Homophobia and Nepotism Behind Prison Walls

by Charisse Shumate, CCWF

I am sitting here and thinking back on all the things my eyes have seen and my ears have heard since the first day of my incarceration. Prison staff are quick to label you if you are an inmate-we call it putting a jacket on someone. Once you have this jacket, you never live it down and very few of these labels are good. Some women come into prison already gay. It was their lifestyle on the streets. Others just try it to try and fit in. There are women who, out of pure loneliness, have turned to another woman and found someone to share good times and the bad ones. After a while sex might have happened, but not always. So you start to eat together, share your canteen and maybe even be roommates, never being disrespectful to each other or to staff. But now you find out you have a label as a homosexual. You or your friend are moved to a different room, unit or yard.

Male or female staff come to work here married, single or divorced. They meet one of their peers and maybe start going to eat, drink or shop after work. They become involved. Maybe they get married or they tell a family member how to get a good job with CDC.
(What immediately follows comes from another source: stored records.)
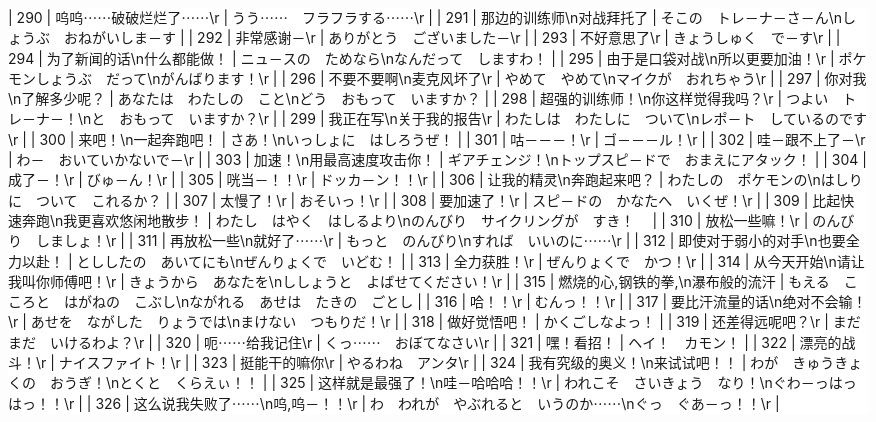 | 290 | 呜呜⋯⋯破破烂烂了⋯⋯\r | うう⋯⋯　フラフラする⋯⋯\r |
| 291 | 那边的训练师\n对战拜托了 | そこの　トレ－ナ－さ－ん\nしょうぶ　おねがいしま－す |
| 292 | 非常感谢－\r | ありがとう　ございました－\r |
| 293 | 不好意思了\r | きょうしゅく　で－す\r |
| 294 | 为了新闻的话\n什么都能做！ | ニュ－スの　ためなら\nなんだって　しますわ！ |
| 295 | 由于是口袋对战\n所以更要加油！\r | ポケモンしょうぶ　だって\nがんばります！\r |
| 296 | 不要不要啊\n麦克风坏了\r | やめて　やめて\nマイクが　おれちゃう\r |
| 297 | 你对我\n了解多少呢？ | あなたは　わたしの　こと\nどう　おもって　いますか？ |
| 298 | 超强的训练师！\n你这样觉得我吗？\r | つよい　トレ－ナ－！\nと　おもって　いますか？\r |
| 299 | 我正在写\n关于我的报告\r | わたしは　わたしに　ついて\nレポ－ト　しているのです\r |
| 300 | 来吧！\n一起奔跑吧！ | さあ！\nいっしょに　はしろうぜ！ |
| 301 | 咕－－－！\r | ゴ－－－ル！\r |
| 302 | 哇－跟不上了－\r | わ－　おいていかないで－\r |
| 303 | 加速！\n用最高速度攻击你！ | ギアチェンジ！\nトップスピ－ドで　おまえにアタック！ |
| 304 | 成了－！\r | びゅ－ん！\r |
| 305 | 咣当－！！\r | ドッカ－ン！！\r |
| 306 | 让我的精灵\n奔跑起来吧？ | わたしの　ポケモンの\nはしりに　ついて　これるか？ |
| 307 | 太慢了！\r | おそいっ！\r |
| 308 | 要加速了！\r | スピ－ドの　かなたへ　いくぜ！\r |
| 309 | 比起快速奔跑\n我更喜欢悠闲地散步！ | わたし　はやく　はしるより\nのんびり　サイクリングが　すき！　 |
| 310 | 放松一些嘛！\r | のんびり　しましょ！\r |
| 311 | 再放松一些\n就好了⋯⋯\r | もっと　のんびり\nすれば　いいのに⋯⋯\r |
| 312 | 即使对于弱小的对手\n也要全力以赴！ | とししたの　あいてにも\nぜんりょくで　いどむ！ |
| 313 | 全力获胜！\r | ぜんりょくで　かつ！\r |
| 314 | 从今天开始\n请让我叫你师傅吧！\r | きょうから　あなたを\nししょうと　よばせてください！\r |
| 315 | 燃烧的心,钢铁的拳,\n瀑布般的流汗 | もえる　こころと　はがねの　こぶし\nながれる　あせは　たきの　ごとし |
| 316 | 哈！！\r | むんっ！！\r |
| 317 | 要比汗流量的话\n绝对不会输！\r | あせを　ながした　りょうでは\nまけない　つもりだ！\r |
| 318 | 做好觉悟吧！ | かくごしなよっ！ |
| 319 | 还差得远呢吧？\r | まだまだ　いけるわよ？\r |
| 320 | 呃⋯⋯给我记住\r | くっ⋯⋯　おぼてなさい\r |
| 321 | 嘿！看招！ | ヘイ！　カモン！ |
| 322 | 漂亮的战斗！\r | ナイスファイト！\r |
| 323 | 挺能干的嘛你\r | やるわね　アンタ\r |
| 324 | 我有究级的奥义！\n来试试吧！！ | わが　きゅうきょくの　おうぎ！\nとくと　くらえぃ！！ |
| 325 | 这样就是最强了！\n哇－哈哈哈！！\r | われこそ　さいきょう　なり！\nぐわ－っはっはっ！！\r |
| 326 | 这么说我失败了⋯⋯\n呜,呜－！！\r | わ　われが　やぶれると　いうのか⋯⋯\nぐっ　ぐあ－っ！！\r |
An inmate may get in some kind of verbal disagreement with a staff member, but the inmate is not always wrong. So she uses her right to appeal and wins. Now she is retaliated against by the wife, brother or sister of the staff she just won an appeal on. This is outright nepotism! That is not supposed to be going on any more than homosexuality is, but no one separates staff and sends them to work at another prison.

CCWF refuses to help mothers, daughters or sisters live in the same room or unit. What can we do to stop this unfair treatment?